In the second of our notes from the highly successful Wildlife & Countryside Link conference in London on 6th December 2021, we cover some of the remarks by George Eustice, Secretary of State for the Environment, Food & Rural Affairs on the Environment Act 2021, and discuss the potential significance of his remarks on environmental targets.
George Eustice said that –
while celebrating the recent passage of the Environment Act 2021, this was only a beginning;
the Bill had covered three separate sessions of Parliament stretching over 600 days;
the government had been able to press ahead with the establishment of the Office for Environmental Protection ‘OEP’ and recruitment of the Chair, Board and Secretariat;
there had been almost a year’s work on preparation of environmental targets, and whether to retain “legacy targets” from the EU or to establish new targets for the UK;
there had been much work in preparing policies on Biodiversity Net Gain and on Nature Recovery Strategies;
there was much in the Act about waste and resources, deposit return, extended producer responsibility;
there had been an initial consultation on Environmental Principles – and a final version of the guidance on that was due in early 2022;
there would be a statutory consultation on Environmental Targets by Spring 2022 – these could cover waste and resources, resource efficiency, water quality (nutrient pollution, diffuse pollution, water companies and sewerage, mining pollution) – reference was made to “good environmental status” ( a key feature of the Water Framework Directive 2000 ) as a “legacy target”;
Biodiversity and Biodiversity Net Gain would be addressed by an overall target on species abundance, with subsidiary targets for example on habitat creation contributing to this;
Air Quality targets would include one for PM2.5, but could also cover, for example one on population exposure and one on Ammonia;
Another important factor was agricultural policy, with £2 billion re-purposed in the first year, starting to replace area payments with sustainable farming incentives and a move towards soil protection.

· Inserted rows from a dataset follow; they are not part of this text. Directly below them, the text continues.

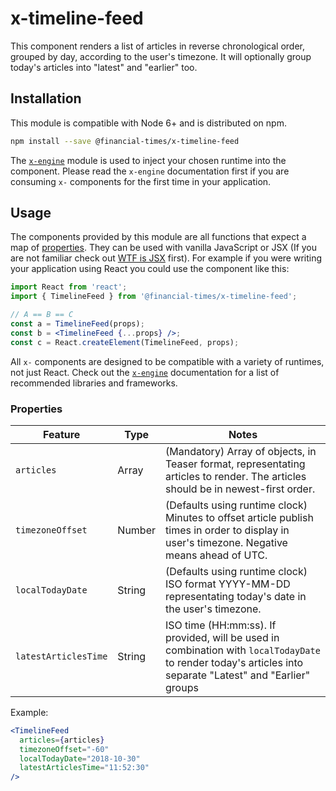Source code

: # x-timeline-feed

This component renders a list of articles in reverse chronological order, grouped by day, according to the user's timezone.
It will optionally group today's articles into "latest" and "earlier" too.

## Installation

This module is compatible with Node 6+ and is distributed on npm.

```bash
npm install --save @financial-times/x-timeline-feed
```

The [`x-engine`][engine] module is used to inject your chosen runtime into the component. Please read the `x-engine` documentation first if you are consuming `x-` components for the first time in your application.

[engine]: https://github.com/Financial-Times/x-dash/tree/master/packages/x-engine


## Usage

The components provided by this module are all functions that expect a map of [properties](#properties). They can be used with vanilla JavaScript or JSX (If you are not familiar check out [WTF is JSX][jsx-wtf] first). For example if you were writing your application using React you could use the component like this:

```jsx
import React from 'react';
import { TimelineFeed } from '@financial-times/x-timeline-feed';

// A == B == C
const a = TimelineFeed(props);
const b = <TimelineFeed {...props} />;
const c = React.createElement(TimelineFeed, props);
```

All `x-` components are designed to be compatible with a variety of runtimes, not just React. Check out the [`x-engine`][engine] documentation for a list of recommended libraries and frameworks.

[jsx-wtf]: https://jasonformat.com/wtf-is-jsx/

### Properties

Feature              | Type   | Notes
---------------------|--------|----------------------------
`articles`           | Array  | (Mandatory) Array of objects, in Teaser format, representating articles to render. The articles should be in newest-first order.
`timezoneOffset`     | Number | (Defaults using runtime clock) Minutes to offset article publish times in order to display in user's timezone. Negative means ahead of UTC.
`localTodayDate`     | String | (Defaults using runtime clock) ISO format YYYY-MM-DD representating today's date in the user's timezone.
`latestArticlesTime` | String | ISO time (HH:mm:ss). If provided, will be used in combination with `localTodayDate` to render today's articles into separate "Latest" and "Earlier" groups 

Example:

```jsx
<TimelineFeed
  articles={articles}
  timezoneOffset="-60"
  localTodayDate="2018-10-30"
  latestArticlesTime="11:52:30"
/>
```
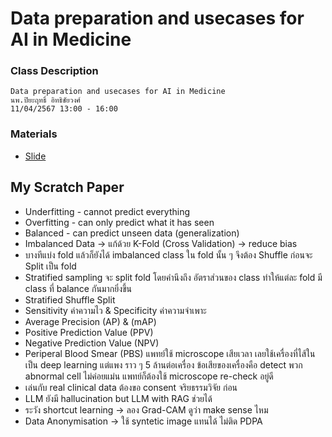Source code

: # Data preparation and usecases for AI in Medicine

### Class Description

```
Data preparation and usecases for AI in Medicine
นพ.ปิยะฤทธิ์ อิทธิชัยวงศ์
11/04/2567 13:00 - 16:00
```

### Materials
- [Slide](https://drive.google.com/drive/folders/1Xadye7GBKq9rSJDbycp3KgY1XQFQ3RK7)

## My Scratch Paper
- Underfitting - cannot predict everything
- Overfitting - can only predict what it has seen
- Balanced - can predict unseen data (generalization)
- Imbalanced Data -> แก้ด้วย K-Fold (Cross Validation) -> reduce bias
- บางทีแบ่ง fold แล้วก็ยังได้ imbalanced class ใน fold นั้น ๆ จึงต้อง Shuffle ก่อนจะ Split เป็น fold
- Stratified sampling จะ split fold โดยคำนึงถึง อัตราส่วนของ class ทำให้แต่ละ fold มี class ที่ balance กันมากยิ่งขึ้น
- Stratified Shuffle Split
- Sensitivity ค่าความไว & Specificity ค่าความจำเพาะ
- Average Precision (AP) & (mAP)
- Positive Prediction Value (PPV)
- Negative Prediction Value (NPV)
- Periperal Blood Smear (PBS) แพทย์ใช้ microscope เสียเวลา เลยใช้เครื่องที่ไส้ในเป็น deep learning แต่แพง ราว ๆ 5 ล้านต่อเครื่อง ข้อเสียของเครื่องคือ detect พวก abnormal cell ไม่ค่อยแม่น แพทย์ก็ต้องใช้ microscope re-check อยู่ดี
- เล่นกับ real clinical data ต้องขอ consent จริยธรรมวิจัย ก่อน
- LLM ยังมี hallucination but LLM with RAG ช่วยได้
- ระวัง shortcut learning -> ลอง Grad-CAM ดูว่า make sense ไหม
- Data Anonymisation -> ใช้ syntetic image แทนได้ ไม่ติด PDPA
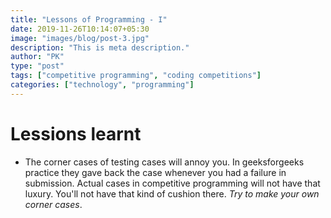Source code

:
```yaml
---
title: "Lessons of Programming - I"
date: 2019-11-26T10:14:07+05:30
image: "images/blog/post-3.jpg"
description: "This is meta description."
author: "PK"
type: "post"
tags: ["competitive programming", "coding competitions"]
categories: ["technology", "programming"]
---
```


# Lessions learnt
- The corner cases of testing cases will annoy you. In geeksforgeeks practice they gave back the case whenever you had a failure in submission. Actual cases in competitive programming will not have that luxury. You'll not have that kind of cushion there. *Try to make your own corner cases*.
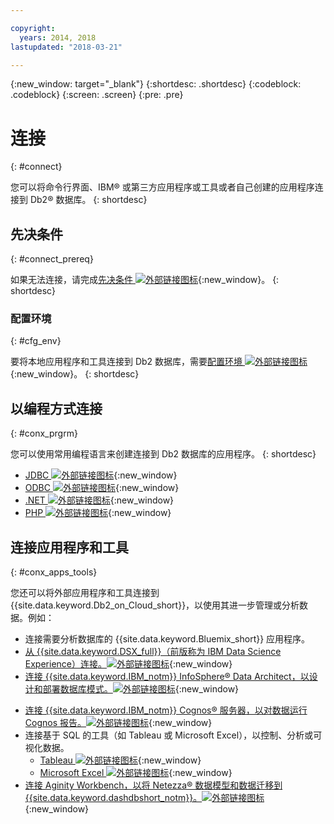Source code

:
 ```yaml
---

copyright:
  years: 2014, 2018
lastupdated: "2018-03-21"

---
```


<!-- Attribute definitions --> 
{:new_window: target="_blank"}
{:shortdesc: .shortdesc}
{:codeblock: .codeblock}
{:screen: .screen}
{:pre: .pre}

# 连接
{: #connect}

您可以将命令行界面、IBM® 或第三方应用程序或工具或者自己创建的应用程序连接到 Db2® 数据库。
{: shortdesc}

## 先决条件
{: #connect_prereq}

如果无法连接，请完成[先决条件 ![外部链接图标](../../icons/launch-glyph.svg "外部链接图标")](https://www.ibm.com/support/knowledgecenter/SS6NHC/com.ibm.swg.im.dashdb.doc/connecting/connecting_applications_to_dashdb_database.html){:new_window}。
{: shortdesc}

### 配置环境
{: #cfg_env}

要将本地应用程序和工具连接到 Db2 数据库，需要[配置环境 ![外部链接图标](../../icons/launch-glyph.svg "外部链接图标")](https://www.ibm.com/support/knowledgecenter/SS6NHC/com.ibm.swg.im.dashdb.doc/connecting/connect_driver_package_config.html){:new_window}。
{: shortdesc}

## 以编程方式连接
{: #conx_prgrm}

您可以使用常用编程语言来创建连接到 Db2 数据库的应用程序。
{: shortdesc}

<!--* [Java ![External link icon](../../icons/launch-glyph.svg "External link icon"){}{:new_window} -->
* [JDBC ![外部链接图标](../../icons/launch-glyph.svg "外部链接图标")](https://www.ibm.com/support/knowledgecenter/SS6NHC/com.ibm.swg.im.dashdb.doc/connecting/connect_connecting_jdbc_applications.html){:new_window}
* [ODBC ![外部链接图标](../../icons/launch-glyph.svg "外部链接图标")](https://www.ibm.com/support/knowledgecenter/SS6NHC/com.ibm.swg.im.dashdb.doc/connecting/connect_connecting_cli_and_odbc_applications.html){:new_window}
* [.NET ![外部链接图标](../../icons/launch-glyph.svg "外部链接图标")](https://www.ibm.com/support/knowledgecenter/SS6NHC/com.ibm.swg.im.dashdb.doc/connecting/connect_connecting__net_applications.html){:new_window}
* [PHP ![外部链接图标](../../icons/launch-glyph.svg "外部链接图标")](https://www.ibm.com/support/knowledgecenter/SS6NHC/com.ibm.swg.im.dashdb.doc/connecting/connect_connecting_php.html){:new_window}

## 连接应用程序和工具
{: #conx_apps_tools}

您还可以将外部应用程序和工具连接到 {{site.data.keyword.Db2_on_Cloud_short}}，以使用其进一步管理或分析数据。例如：
   * 连接需要分析数据库的 {{site.data.keyword.Bluemix_short}} 应用程序。
   * [从 {{site.data.keyword.DSX_full}}（前版称为 IBM Data Science Experience）连接。![外部链接图标](../../icons/launch-glyph.svg "外部链接图标")](https://datascience.ibm.com/docs/content/manage-data/create-conn.html?context=analytics&linkInPage=true){:new_window}
   * [连接 {{site.data.keyword.IBM_notm}} InfoSphere® Data Architect，以设计和部署数据库模式。![外部链接图标](../../icons/launch-glyph.svg "外部链接图标")](https://www.ibm.com/support/knowledgecenter/SS6NHC/com.ibm.swg.im.dashdb.doc/connecting/connect_connecting_ibm_data_architect.html){:new_window}
<!--   * Connect Esri ArcGIS to perform geospatial analytics and map publishing with your data. -->
   * [连接 {{site.data.keyword.IBM_notm}} Cognos® 服务器，以对数据运行 Cognos 报告。![外部链接图标](../../icons/launch-glyph.svg "外部链接图标")](https://www.ibm.com/support/knowledgecenter/SS6NHC/com.ibm.swg.im.dashdb.doc/connecting/connect_connecting_cognos.html){:new_window}
   * 连接基于 SQL 的工具（如 Tableau 或 Microsoft Excel），以控制、分析或可视化数据。 
       * [Tableau ![外部链接图标](../../icons/launch-glyph.svg "外部链接图标")](https://www.ibm.com/support/knowledgecenter/SS6NHC/com.ibm.swg.im.dashdb.doc/connecting/connect_connecting_tableau.html){:new_window}
       * [Microsoft Excel ![外部链接图标](../../icons/launch-glyph.svg "外部链接图标")](https://www.ibm.com/support/knowledgecenter/SS6NHC/com.ibm.swg.im.dashdb.doc/connecting/connect_connecting_excel.html){:new_window}
   * [连接 Aginity Workbench，以将 Netezza® 数据模型和数据迁移到 {{site.data.keyword.dashdbshort_notm}}。![外部链接图标](../../icons/launch-glyph.svg "外部链接图标")](https://www.ibm.com/support/knowledgecenter/SS6NHC/com.ibm.swg.im.dashdb.doc/connecting/connect_connecting_aginity.html){:new_window}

It is right to note the real progress represented by the new Act’s provisions on Biodiversity Net Gain, Nature Recovery Strategies, an overall Species Abundance Target and some of the new provisions on protected sites. In these areas the government seems genuinely committed to real change, and the NGOs who campaigned at length for the changes seem to relish the opportunity to see these policies develop successfully.
Environmental targets
The Secretary of State referred to the Water Framework Directive target of “good status” in controlled waters as an “EU legacy target”. However, the Water Framework Directive was concluded under the UK’s Presidency of the EU Council of Ministers. The definition of “good status” consisted of definitions of “good chemical status” and “good ecological status”, which were the result of hard work by water experts, several of whom worked for the Environment Agency. It is therefore not the case that the Water Framework Directive was some sort of EU scheme imposed on a reluctant UK without any input from this country.

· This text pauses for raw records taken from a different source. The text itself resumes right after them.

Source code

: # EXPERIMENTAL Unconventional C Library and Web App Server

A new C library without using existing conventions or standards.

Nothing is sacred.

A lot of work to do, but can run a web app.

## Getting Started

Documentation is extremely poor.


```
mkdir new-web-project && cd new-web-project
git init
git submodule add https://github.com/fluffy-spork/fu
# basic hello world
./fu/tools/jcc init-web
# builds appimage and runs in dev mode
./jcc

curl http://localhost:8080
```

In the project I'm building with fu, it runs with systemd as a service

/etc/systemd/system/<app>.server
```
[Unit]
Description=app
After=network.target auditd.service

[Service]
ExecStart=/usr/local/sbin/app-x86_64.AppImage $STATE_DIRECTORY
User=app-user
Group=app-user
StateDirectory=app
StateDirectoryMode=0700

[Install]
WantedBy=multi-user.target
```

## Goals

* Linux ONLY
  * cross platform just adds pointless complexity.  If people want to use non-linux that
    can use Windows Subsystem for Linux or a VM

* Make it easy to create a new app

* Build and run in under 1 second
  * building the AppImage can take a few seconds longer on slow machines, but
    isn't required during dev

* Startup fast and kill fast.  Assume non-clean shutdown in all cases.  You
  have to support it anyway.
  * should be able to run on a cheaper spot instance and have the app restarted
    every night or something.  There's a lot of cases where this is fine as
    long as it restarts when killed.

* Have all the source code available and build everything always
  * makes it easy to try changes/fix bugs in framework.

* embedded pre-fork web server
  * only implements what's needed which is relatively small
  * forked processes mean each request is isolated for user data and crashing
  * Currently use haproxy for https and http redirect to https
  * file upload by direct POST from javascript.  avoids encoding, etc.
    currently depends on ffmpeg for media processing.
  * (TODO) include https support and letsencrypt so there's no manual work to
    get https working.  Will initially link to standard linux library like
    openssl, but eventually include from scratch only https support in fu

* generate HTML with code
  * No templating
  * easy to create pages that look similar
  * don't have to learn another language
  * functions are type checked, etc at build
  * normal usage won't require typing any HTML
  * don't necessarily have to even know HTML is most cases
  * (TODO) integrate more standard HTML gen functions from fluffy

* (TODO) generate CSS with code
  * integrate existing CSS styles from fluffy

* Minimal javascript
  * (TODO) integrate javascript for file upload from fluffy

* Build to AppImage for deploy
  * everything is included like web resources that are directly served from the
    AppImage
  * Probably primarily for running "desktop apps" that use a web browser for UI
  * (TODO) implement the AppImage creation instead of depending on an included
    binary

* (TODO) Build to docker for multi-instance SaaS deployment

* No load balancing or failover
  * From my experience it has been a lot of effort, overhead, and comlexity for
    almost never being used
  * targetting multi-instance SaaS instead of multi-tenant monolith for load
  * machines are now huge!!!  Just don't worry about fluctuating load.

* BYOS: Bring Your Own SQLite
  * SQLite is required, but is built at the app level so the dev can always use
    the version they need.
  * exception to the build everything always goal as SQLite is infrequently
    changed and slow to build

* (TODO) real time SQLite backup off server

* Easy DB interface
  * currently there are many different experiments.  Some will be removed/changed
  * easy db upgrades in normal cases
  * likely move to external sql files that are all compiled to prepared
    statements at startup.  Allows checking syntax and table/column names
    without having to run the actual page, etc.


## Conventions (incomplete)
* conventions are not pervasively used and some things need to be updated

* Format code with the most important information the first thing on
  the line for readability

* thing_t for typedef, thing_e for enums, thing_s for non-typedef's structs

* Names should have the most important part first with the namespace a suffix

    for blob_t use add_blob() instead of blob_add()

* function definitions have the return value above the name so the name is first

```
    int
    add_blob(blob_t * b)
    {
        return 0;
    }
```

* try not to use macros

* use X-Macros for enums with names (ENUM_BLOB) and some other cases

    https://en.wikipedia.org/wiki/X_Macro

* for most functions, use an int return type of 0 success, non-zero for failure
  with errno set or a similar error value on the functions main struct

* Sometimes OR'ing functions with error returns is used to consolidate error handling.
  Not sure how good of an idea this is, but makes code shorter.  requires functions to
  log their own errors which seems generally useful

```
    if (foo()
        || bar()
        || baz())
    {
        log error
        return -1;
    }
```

However, the Water Framework Directive standards are hard to meet. Initially they should have been achieved by 2015, but that was before extensions and exceptions started to be applied. As at 2020, 0% of England’s rivers achieved good chemical status, and 84% of them failed to meet standards of good ecological status. The reasons for this are various. They include a puzzling reluctance to take seriously the enforcement of existing environmental laws such as those (passed by an earlier Conservative government) limiting the dumping of untreated sewage into rivers by water companies except in exceptional circumstances. High levels of pesticides, agricultural and household chemicals washed down the rivers will also not have helped.
The question, to be considered further in the statutory consultation on targets in Spring 2022 is whether the answer to this record of non-compliance is to lower the standards further.
The Secretary of State said that in the past if an EU target was missed it resulted in a “300 page action plan”. This may have been the case with the repeated failures of the UK to comply with the Air Quality Directives, which resulted in a series of visits to the Court of Justice of the European Union, but also to the UK Supreme Court, which may have required the action plan in question.
Mr Eustice indicated some preference for “unpacking” targets rather than having “potentially misleading” overall targets.
Again, the point to look out for in the statutory consultation on targets in 2022 will be whether this approach to removing overall targets and picking out smaller component parts simply represents an overall lowering of ambition and a full scale regression from (higher) EU standards. That is not what we were promised in the many, long debates on the Environment Act 2021, and it appears from recent polling that it is not what the public wants.